The Rainbow dress, a statement in itself, is taking Europe by storm. “After Brussels, Madrid and Athens will be on the agenda followed by other capitals” — says Arnout van Krimpen from the Amsterdam Rainbow Dress Foundation. He thinks kicking of the tour in Brussels is an excellent start “Because here, in the heart of European democracy, is where policy is made. The Netherlands has always been very progressive when it comes to LGBTI rights but acceptance often remains limited to the big cities, with the rest of the country lagging behind.” The dress itself is the living example of the change that the community strives for, because as soon as a country gets homosexuality out of criminal law, its national flag makes way for the rainbow flag.

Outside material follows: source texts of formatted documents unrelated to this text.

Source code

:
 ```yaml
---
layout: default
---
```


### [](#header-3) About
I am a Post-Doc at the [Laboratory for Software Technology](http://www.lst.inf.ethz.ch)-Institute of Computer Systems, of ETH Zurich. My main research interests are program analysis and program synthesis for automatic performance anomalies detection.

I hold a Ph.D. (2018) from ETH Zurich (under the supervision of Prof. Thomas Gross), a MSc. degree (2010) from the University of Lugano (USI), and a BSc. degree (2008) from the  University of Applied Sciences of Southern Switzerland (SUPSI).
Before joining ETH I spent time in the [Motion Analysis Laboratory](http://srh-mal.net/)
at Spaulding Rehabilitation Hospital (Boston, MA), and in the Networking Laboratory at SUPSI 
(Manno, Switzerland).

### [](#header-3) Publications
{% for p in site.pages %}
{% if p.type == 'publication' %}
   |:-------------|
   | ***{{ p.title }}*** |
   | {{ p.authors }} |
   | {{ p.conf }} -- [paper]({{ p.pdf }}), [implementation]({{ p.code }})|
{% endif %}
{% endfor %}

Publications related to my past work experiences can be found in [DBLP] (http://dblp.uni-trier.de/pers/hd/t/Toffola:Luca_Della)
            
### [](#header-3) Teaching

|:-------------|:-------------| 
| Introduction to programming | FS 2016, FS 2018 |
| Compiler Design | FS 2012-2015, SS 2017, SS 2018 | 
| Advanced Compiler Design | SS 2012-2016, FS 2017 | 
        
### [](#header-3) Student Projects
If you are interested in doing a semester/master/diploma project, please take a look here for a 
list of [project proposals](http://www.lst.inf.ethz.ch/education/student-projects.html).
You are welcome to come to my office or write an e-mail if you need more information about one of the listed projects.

More than just a simple exhibition, the organisers also thought of a special photo shoot to spice things up. On Tuesday the dress was worn by transgender model Maxim Magnus (20) who said the action was artistic and political at the same time with an important message to the wider community about acceptance. “I am convinced that even in our immediate environment, there are still heaps of work to be done in terms of changing attitudes, especially when it comes to accepting transgender people for who they are, for who they want to be” — she said.
The dress’s proud host Sophie in ‘t Veld commented: “This year for the very first time the rainbow flag will be waving on the European Parliament building, and there was plenty of debate about that. Do not forget that there are quite a few representatives of nationalist parties here who are sometimes quite homophobic. It does not hurt to make those people look at such a dress for a few days and make them think.”
“I’m not very nationalistic, but now my heart is beating just a little faster. I’m delighted that this dress from Amsterdam got such a prominent place here in the Parliament this week. It is also quite funny that flags, normally the symbol of nationalism, are now being used to convey a message of diversity and equality” — she added.